Unsolved Murders


Age: 0

Sex: male

Date: 17 May 1949

Place: Forum Cinema, Southgate Street, Bath

Source: www.britishnewspaperarchive.co.uk

A baby was found wrapped up in newspaper in a cloakroom at the Forum Cinema on 17 May 1949.

The cause of death was given as being due to manual strangulation, but it was thought that if death had not resulted from asphyxia that the child would have otherwise died from very extensive haemorrhage both inside and outside of the skull.

The doctor said, 'I think the method by which death was caused was that the child was gripped by someone facing her, gripped with a left hand, the palm covering the face and nose and crushing it upwards. While that was being done, the child's head was being gripped by the right hand from above to stop it struggling, and it was very forceful gripping from side to side which caused extensive haemorrhage and fracture of the skull. It was a completely healthy child and there was no reason why it should have died a natural death. It had had a separate existence and had breathed, probably cried, for at least five minutes, probably longer'.

A waitress at the Forum Cinema who lived in Kingsmead Terrace said that at 6.30pm on 17 May 1949 a woman came to her and said, 'There's a parcel in the cloakroom with some rabbits in it'. She said that she didn't know the woman, but would recognise her again, saying that she was about 35 years of age, adding that she didn't appear excited.
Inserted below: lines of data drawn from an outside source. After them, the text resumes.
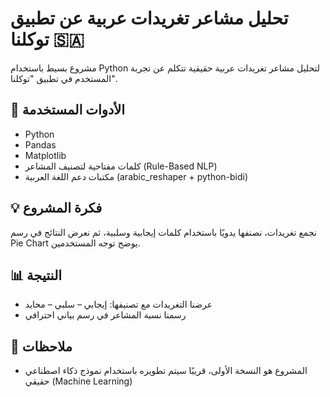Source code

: # تحليل مشاعر تغريدات عربية عن تطبيق توكلنا 🇸🇦

مشروع بسيط باستخدام Python لتحليل مشاعر تغريدات عربية حقيقية تتكلم عن تجربة المستخدم في تطبيق "توكلنا".

## 🔧 الأدوات المستخدمة
- Python
- Pandas
- Matplotlib
- كلمات مفتاحية لتصنيف المشاعر (Rule-Based NLP)
- مكتبات دعم اللغة العربية (arabic_reshaper + python-bidi)

## 💡 فكرة المشروع
نجمع تغريدات، نصنفها يدويًا باستخدام كلمات إيجابية وسلبية، ثم نعرض النتائج في رسم Pie Chart يوضح توجه المستخدمين.

## 📊 النتيجة
- عرضنا التغريدات مع تصنيفها: إيجابي – سلبي – محايد
- رسمنا نسبة المشاعر في رسم بياني احترافي

## 🚀 ملاحظات
- المشروع هو النسخة الأولى، قريبًا سيتم تطويره باستخدام نموذج ذكاء اصطناعي حقيقي (Machine Learning)
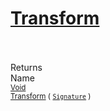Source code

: # [Transform](./Multiply-100663631.md)


<br><br>
Returns<img width=542/>Name
<br>
<sub>[Void](https://docs.microsoft.com/en-us/dotnet/api/System.Void)</sub><img width=500/><sub>[Transform](./Multiply-100663631.md) ( [`Signature`](./../../Signature.md) )</sub><br>


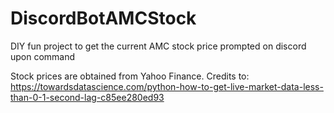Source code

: # DiscordBotAMCStock
DIY fun project to get the current AMC stock price prompted on discord upon command

Stock prices are obtained from Yahoo Finance. 
Credits to: https://towardsdatascience.com/python-how-to-get-live-market-data-less-than-0-1-second-lag-c85ee280ed93
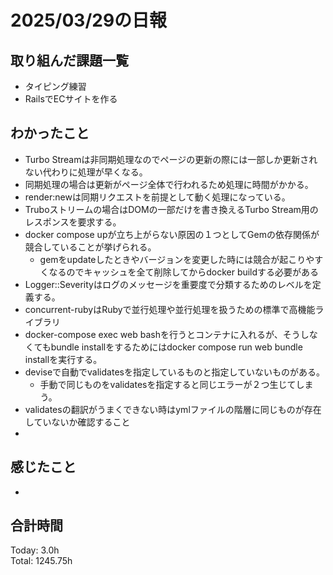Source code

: # 2025/03/29の日報
## 取り組んだ課題一覧
* タイピング練習
*  RailsでECサイトを作る
## わかったこと
* Turbo Streamは非同期処理なのでページの更新の際には一部しか更新されない代わりに処理が早くなる。
* 同期処理の場合は更新がページ全体で行われるため処理に時間がかかる。
* render:newは同期リクエストを前提として動く処理になっている。
* Truboストリームの場合はDOMの一部だけを書き換えるTurbo Stream用のレスポンスを要求する。
* docker compose upが立ち上がらない原因の１つとしてGemの依存関係が競合していることが挙げられる。
  *  gemをupdateしたときやバージョンを変更した時には競合が起こりやすくなるのでキャッシュを全て削除してからdocker buildする必要がある
* Logger::Severityはログのメッセージを重要度で分類するためのレベルを定義する。
* concurrent-rubyはRubyで並行処理や並行処理を扱うための標準で高機能ライブラリ
* docker-compose exec web bashを行うとコンテナに入れるが、そうしなくてもbundle installをするためにはdocker compose run web bundle installを実行する。
* deviseで自動でvalidatesを指定しているものと指定していないものがある。
  * 手動で同じものをvalidatesを指定すると同じエラーが２つ生じてしまう。
* validatesの翻訳がうまくできない時はymlファイルの階層に同じものが存在していないか確認すること
*  
## 感じたこと
* 
##  合計時間 
Today: 3.0h<br>
Total: 1245.75h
When she gave her evidence at the inquest, the coroner asked her, 'She was just giving you information about lost property?', to which the waitress replied, 'Yes'.

A policeman that examined the body of the child said that he was satisfied that the body must have been taken into the cloakroom after it was dead and added that fingerprints found on the wrappings were being examined.

The coroner noted that the post-mortem findings gave strong rise to the suspicion of murder, but noted that no evidence had actually been brought to show how its injuries had been inflicted and additionally noted that no evidence had been brought forward to identify it.

He concluded that the child had died from asphyxia, but that there was not sufficient evidence to determine how it was caused and the jury returned an open verdict.

*map pointers are rough estimates based on known location details as per Place field above.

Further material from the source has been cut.